Start of Records for the task
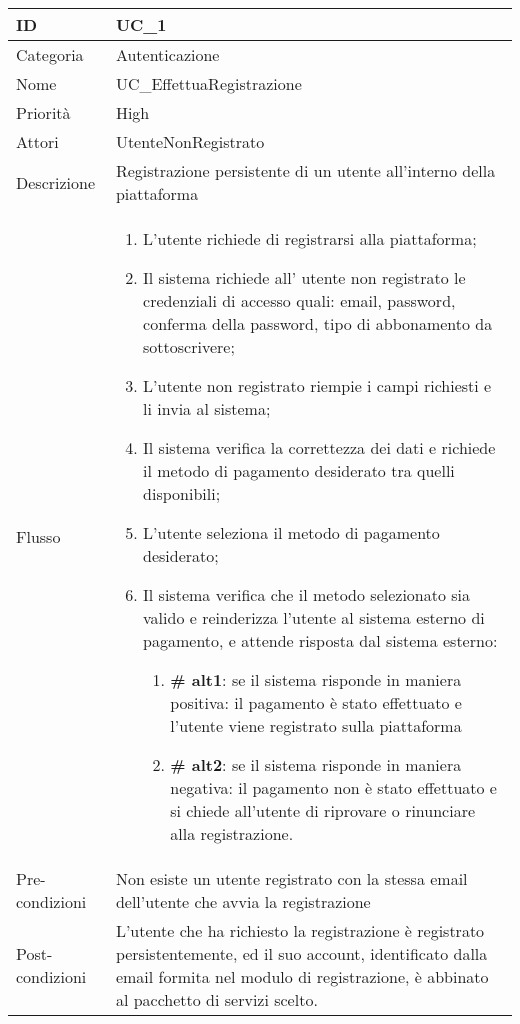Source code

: \begin{center}
\begin{tabular}{ |p{2cm}|p{13cm}|  }
\hline
ID & UC\_1 \\\hline
Categoria & Autenticazione \\\hline
Nome & UC\_EffettuaRegistrazione \\\hline
Priorità & High \\\hline
Attori &  UtenteNonRegistrato \\\hline
Descrizione & Registrazione persistente di un utente all'interno della piattaforma \\\hline
Flusso &  	\begin{enumerate}
			\item L'utente richiede di registrarsi alla piattaforma;
			\item Il sistema richiede all' utente non registrato le credenziali di accesso quali: email, password, conferma della password, tipo di abbonamento da sottoscrivere;
			\item L'utente non registrato riempie i campi richiesti e li invia al sistema;
			\item Il sistema verifica la correttezza dei dati e richiede il metodo di pagamento desiderato tra quelli disponibili;
			\item L'utente seleziona il metodo di pagamento desiderato;
			\item Il sistema verifica che il metodo selezionato sia valido e reinderizza l'utente al sistema esterno di pagamento, e attende risposta dal sistema esterno:
			\begin{enumerate}[  ]
				\item \textbf{\# alt1}: se il sistema risponde in maniera positiva: il pagamento è stato effettuato e l'utente viene registrato sulla piattaforma 
				\item \textbf{\# alt2}: se il sistema risponde in maniera negativa: il pagamento non è stato effettuato e si chiede all'utente di riprovare o rinunciare alla registrazione.
			\end{enumerate}
		\end{enumerate}\\\hline
Pre-condizioni &  Non esiste un utente registrato con la stessa email dell'utente che avvia la registrazione\\\hline
Post-condizioni &  L'utente che ha richiesto la registrazione è registrato persistentemente, ed il suo account, identificato dalla email formita nel modulo di registrazione, è abbinato al pacchetto di servizi scelto.\\\hline
\end{tabular}
\label{table_use_case:1}\newline


\end{center}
End of Records for the task
* [Problem requirements]:
Output only the lines from the one that contains "rinunciare alla registrazione." through the last line of the data above, each restated exactly.

* [Task solution]:
				\item \textbf{\# alt2}: se il sistema risponde in maniera negativa: il pagamento non è stato effettuato e si chiede all'utente di riprovare o rinunciare alla registrazione.
			\end{enumerate}
		\end{enumerate}\\\hline
Pre-condizioni &  Non esiste un utente registrato con la stessa email dell'utente che avvia la registrazione\\\hline
Post-condizioni &  L'utente che ha richiesto la registrazione è registrato persistentemente, ed il suo account, identificato dalla email formita nel modulo di registrazione, è abbinato al pacchetto di servizi scelto.\\\hline
\end{tabular}
\label{table_use_case:1}\newline


\end{center}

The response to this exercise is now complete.